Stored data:
* * * * *

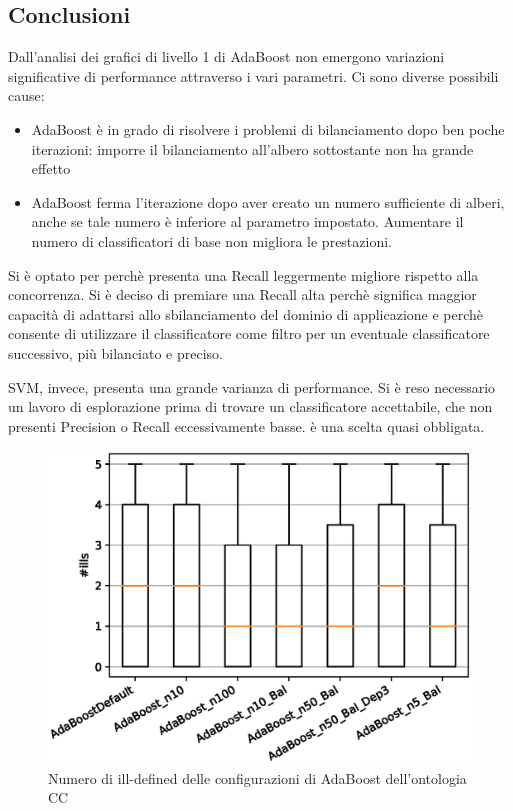 \documentclass[12pt,a4paper,oneside,hidelinks]{report}
\begin{document}
\subsection{Conclusioni}
Dall'analisi dei grafici di livello 1 di AdaBoost non emergono variazioni significative di performance attraverso i vari parametri. Ci sono diverse possibili cause:

\begin{itemize}
\item AdaBoost è in grado di risolvere i problemi di bilanciamento dopo ben poche iterazioni: imporre il bilanciamento all'albero sottostante non ha grande effetto
\item AdaBoost ferma l'iterazione dopo aver creato un numero sufficiente di alberi, anche se tale numero è inferiore al parametro impostato. Aumentare il numero di classificatori di base non migliora le prestazioni.
\end{itemize}

Si è optato per  perchè presenta una Recall leggermente migliore rispetto alla concorrenza. Si è deciso di premiare una Recall alta perchè significa maggior capacità di adattarsi allo sbilanciamento del dominio di applicazione e perchè consente di utilizzare il classificatore come filtro per un eventuale classificatore successivo, più bilanciato e preciso.

SVM, invece, presenta una grande varianza di performance. Si è reso necessario un lavoro di esplorazione prima di trovare un classificatore accettabile, che non presenti Precision o Recall eccessivamente basse.  è una scelta quasi obbligata.


\vspace*{\fill}

\begin{figure}[p]%
    \centering
    \includegraphics[scale = 0.80]{CC-AdaBoost-ills.eps}%
    \caption{Numero di ill-defined delle configurazioni di AdaBoost dell'ontologia CC}%
    \label{fig:ill1}%
\end{figure}
\end{document}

* * * * *

Task goal:
Check each line above for the string "grande" and return those that contain it.

Task answer:
\item AdaBoost è in grado di risolvere i problemi di bilanciamento dopo ben poche iterazioni: imporre il bilanciamento all'albero sottostante non ha grande effetto
SVM, invece, presenta una grande varianza di performance. Si è reso necessario un lavoro di esplorazione prima di trovare un classificatore accettabile, che non presenti Precision o Recall eccessivamente basse.  è una scelta quasi obbligata.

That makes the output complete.